• _Exercise_: Your task is to copy every line of the records below that contains "administrator".

═══ Data extract ═══

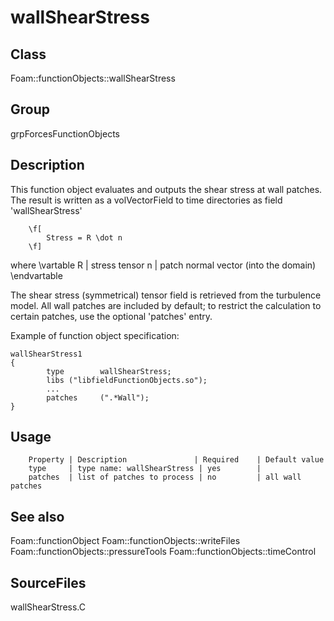 # wallShearStress 
## Class
Foam::functionObjects::wallShearStress

## Group
grpForcesFunctionObjects

## Description
This function object evaluates and outputs the shear stress at wall
patches.  The result is written as a volVectorField to time directories as
field 'wallShearStress'

        \f[
            Stress = R \dot n
        \f]

where
\vartable
        R       | stress tensor
        n       | patch normal vector (into the domain)
\endvartable

The shear stress (symmetrical) tensor field is retrieved from the
turbulence model.  All wall patches are included by default; to restrict
the calculation to certain patches, use the optional 'patches' entry.

Example of function object specification:
```
wallShearStress1
{
        type        wallShearStress;
        libs ("libfieldFunctionObjects.so");
        ...
        patches     (".*Wall");
}
```

## Usage

        Property | Description               | Required    | Default value
        type     | type name: wallShearStress | yes        |
        patches  | list of patches to process | no         | all wall patches


## See also
Foam::functionObject
Foam::functionObjects::writeFiles
Foam::functionObjects::pressureTools
Foam::functionObjects::timeControl

## SourceFiles
wallShearStress.C

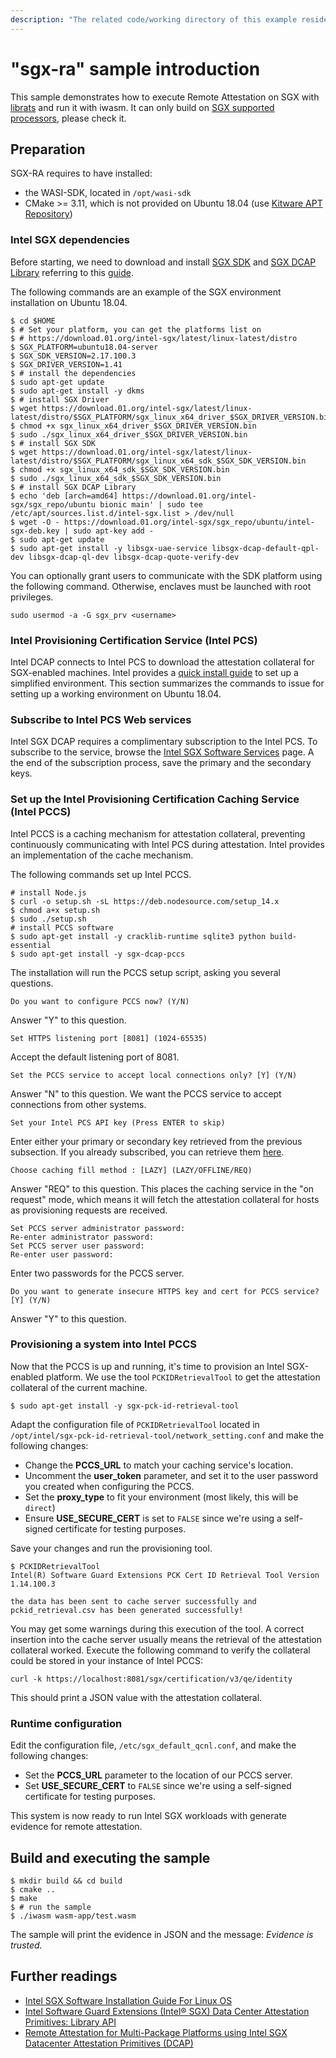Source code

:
```yaml
---
description: "The related code/working directory of this example resides in directory {WAMR_DIR}/samples/sgx-ra"
---
```

"sgx-ra" sample introduction
==============

This sample demonstrates how to execute Remote Attestation on SGX with [librats](https://github.com/inclavare-containers/librats) and run it with iwasm. It can only build on [SGX supported processors](https://www.intel.com/content/www/us/en/support/articles/000028173/processors.html), please check it.

## Preparation

SGX-RA requires to have installed:
 - the WASI-SDK, located in `/opt/wasi-sdk`
 - CMake >= 3.11, which is not provided on Ubuntu 18.04 (use [Kitware APT Repository](https://apt.kitware.com/))

### Intel SGX dependencies

Before starting, we need to download and install [SGX SDK](https://download.01.org/intel-sgx/latest/linux-latest/distro) and [SGX DCAP Library](https://download.01.org/intel-sgx/latest/dcap-latest) referring to this [guide](https://download.01.org/intel-sgx/sgx-dcap/1.8/linux/docs/Intel_SGX_DCAP_Linux_SW_Installation_Guide.pdf).

The following commands are an example of the SGX environment installation on Ubuntu 18.04.
``` shell
$ cd $HOME
$ # Set your platform, you can get the platforms list on 
$ # https://download.01.org/intel-sgx/latest/linux-latest/distro
$ SGX_PLATFORM=ubuntu18.04-server
$ SGX_SDK_VERSION=2.17.100.3
$ SGX_DRIVER_VERSION=1.41
$ # install the dependencies
$ sudo apt-get update
$ sudo apt-get install -y dkms
$ # install SGX Driver
$ wget https://download.01.org/intel-sgx/latest/linux-latest/distro/$SGX_PLATFORM/sgx_linux_x64_driver_$SGX_DRIVER_VERSION.bin
$ chmod +x sgx_linux_x64_driver_$SGX_DRIVER_VERSION.bin
$ sudo ./sgx_linux_x64_driver_$SGX_DRIVER_VERSION.bin
$ # install SGX SDK
$ wget https://download.01.org/intel-sgx/latest/linux-latest/distro/$SGX_PLATFORM/sgx_linux_x64_sdk_$SGX_SDK_VERSION.bin
$ chmod +x sgx_linux_x64_sdk_$SGX_SDK_VERSION.bin
$ sudo ./sgx_linux_x64_sdk_$SGX_SDK_VERSION.bin
$ # install SGX DCAP Library
$ echo 'deb [arch=amd64] https://download.01.org/intel-sgx/sgx_repo/ubuntu bionic main' | sudo tee /etc/apt/sources.list.d/intel-sgx.list > /dev/null
$ wget -O - https://download.01.org/intel-sgx/sgx_repo/ubuntu/intel-sgx-deb.key | sudo apt-key add -
$ sudo apt-get update
$ sudo apt-get install -y libsgx-uae-service libsgx-dcap-default-qpl-dev libsgx-dcap-ql-dev libsgx-dcap-quote-verify-dev
```

You can optionally grant users to communicate with the SDK platform using the following command.
Otherwise, enclaves must be launched with root privileges.

```shell
sudo usermod -a -G sgx_prv <username>
```

### Intel Provisioning Certification Service (Intel PCS)

Intel DCAP connects to Intel PCS to download the attestation collateral for SGX-enabled machines.
Intel provides a [quick install guide](https://www.intel.com/content/www/us/en/developer/articles/guide/intel-software-guard-extensions-data-center-attestation-primitives-quick-install-guide.html) to set up a simplified environment.
This section summarizes the commands to issue for setting up a working environment on Ubuntu 18.04.

### Subscribe to Intel PCS Web services

Intel SGX DCAP requires a complimentary subscription to the Intel PCS.
To subscribe to the service, browse the [Intel SGX Software Services](https://api.portal.trustedservices.intel.com/) page.
A the end of the subscription process, save the primary and the secondary keys.

### Set up the Intel Provisioning Certification Caching Service (Intel PCCS)

Intel PCCS is a caching mechanism for attestation collateral, preventing continuously communicating with Intel PCS during attestation.
Intel provides an implementation of the cache mechanism.

The following commands set up Intel PCCS.
```shell
# install Node.js
$ curl -o setup.sh -sL https://deb.nodesource.com/setup_14.x
$ chmod a+x setup.sh
$ sudo ./setup.sh
# install PCCS software
$ sudo apt-get install -y cracklib-runtime sqlite3 python build-essential
$ sudo apt-get install -y sgx-dcap-pccs
```

The installation will run the PCCS setup script, asking you several questions.

```
Do you want to configure PCCS now? (Y/N)
```

Answer "Y" to this question.

```
Set HTTPS listening port [8081] (1024-65535)
```

Accept the default listening port of 8081.

```
Set the PCCS service to accept local connections only? [Y] (Y/N)
```

Answer "N" to this question. We want the PCCS service to accept connections from other systems.

```
Set your Intel PCS API key (Press ENTER to skip)
```

Enter either your primary or secondary key retrieved from the previous subsection.
If you already subscribed, you can retrieve them [here](https://api.portal.trustedservices.intel.com/developer).

```
Choose caching fill method : [LAZY] (LAZY/OFFLINE/REQ)
```

Answer "REQ" to this question. This places the caching service in the "on request" mode, which means it will fetch the attestation collateral for hosts as provisioning requests are received.

```
Set PCCS server administrator password:
Re-enter administrator password:
Set PCCS server user password:
Re-enter user password:
```

Enter two passwords for the PCCS server.

```
Do you want to generate insecure HTTPS key and cert for PCCS service? [Y] (Y/N)
```

Answer "Y" to this question.

### Provisioning a system into Intel PCCS

Now that the PCCS is up and running, it's time to provision an Intel SGX-enabled platform.
We use the tool `PCKIDRetrievalTool` to get the attestation collateral of the current machine.

``` shell
$ sudo apt-get install -y sgx-pck-id-retrieval-tool
```

Adapt the configuration file of `PCKIDRetrievalTool` located in `/opt/intel/sgx-pck-id-retrieval-tool/network_setting.conf` and make the following changes:
- Change the **PCCS_URL** to match your caching service's location.
- Uncomment the **user_token** parameter, and set it to the user password you created when configuring the PCCS.
- Set the **proxy_type** to fit your environment (most likely, this will be `direct`)
- Ensure **USE_SECURE_CERT** is set to `FALSE` since we're using a self-signed certificate for testing purposes.

Save your changes and run the provisioning tool.

```shell
$ PCKIDRetrievalTool
Intel(R) Software Guard Extensions PCK Cert ID Retrieval Tool Version 1.14.100.3

the data has been sent to cache server successfully and pckid_retrieval.csv has been generated successfully!
```

You may get some warnings during this execution of the tool.
A correct insertion into the cache server usually means the retrieval of the attestation collateral worked.
Execute the following command to verify the collateral could be stored in your instance of Intel PCCS:

```
curl -k https://localhost:8081/sgx/certification/v3/qe/identity
```

This should print a JSON value with the attestation collateral.

### Runtime configuration

Edit the configuration file, `/etc/sgx_default_qcnl.conf`, and make the following changes:
- Set the **PCCS_URL** parameter to the location of our PCCS server.
- Set **USE_SECURE_CERT** to `FALSE` since we're using a self-signed certificate for testing purposes.

This system is now ready to run Intel SGX workloads with generate evidence for remote attestation.

## Build and executing the sample

``` shell
$ mkdir build && cd build
$ cmake ..
$ make
$ # run the sample
$ ./iwasm wasm-app/test.wasm
```

The sample will print the evidence in JSON and the message: *Evidence is trusted.*

## Further readings

- [Intel SGX Software Installation Guide For Linux OS](https://download.01.org/intel-sgx/latest/dcap-latest/linux/docs/Intel_SGX_SW_Installation_Guide_for_Linux.pdf)
- [Intel Software Guard Extensions (Intel® SGX) Data Center Attestation Primitives: Library API ](https://download.01.org/intel-sgx/latest/dcap-latest/linux/docs/Intel_SGX_ECDSA_QuoteLibReference_DCAP_API.pdf)
- [Remote Attestation for Multi-Package Platforms using Intel SGX Datacenter Attestation Primitives (DCAP)](https://download.01.org/intel-sgx/latest/dcap-latest/linux/docs/Intel_SGX_DCAP_Multipackage_SW.pdf)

═══

• _Solution to this task_:
Set PCCS server administrator password:
Re-enter administrator password:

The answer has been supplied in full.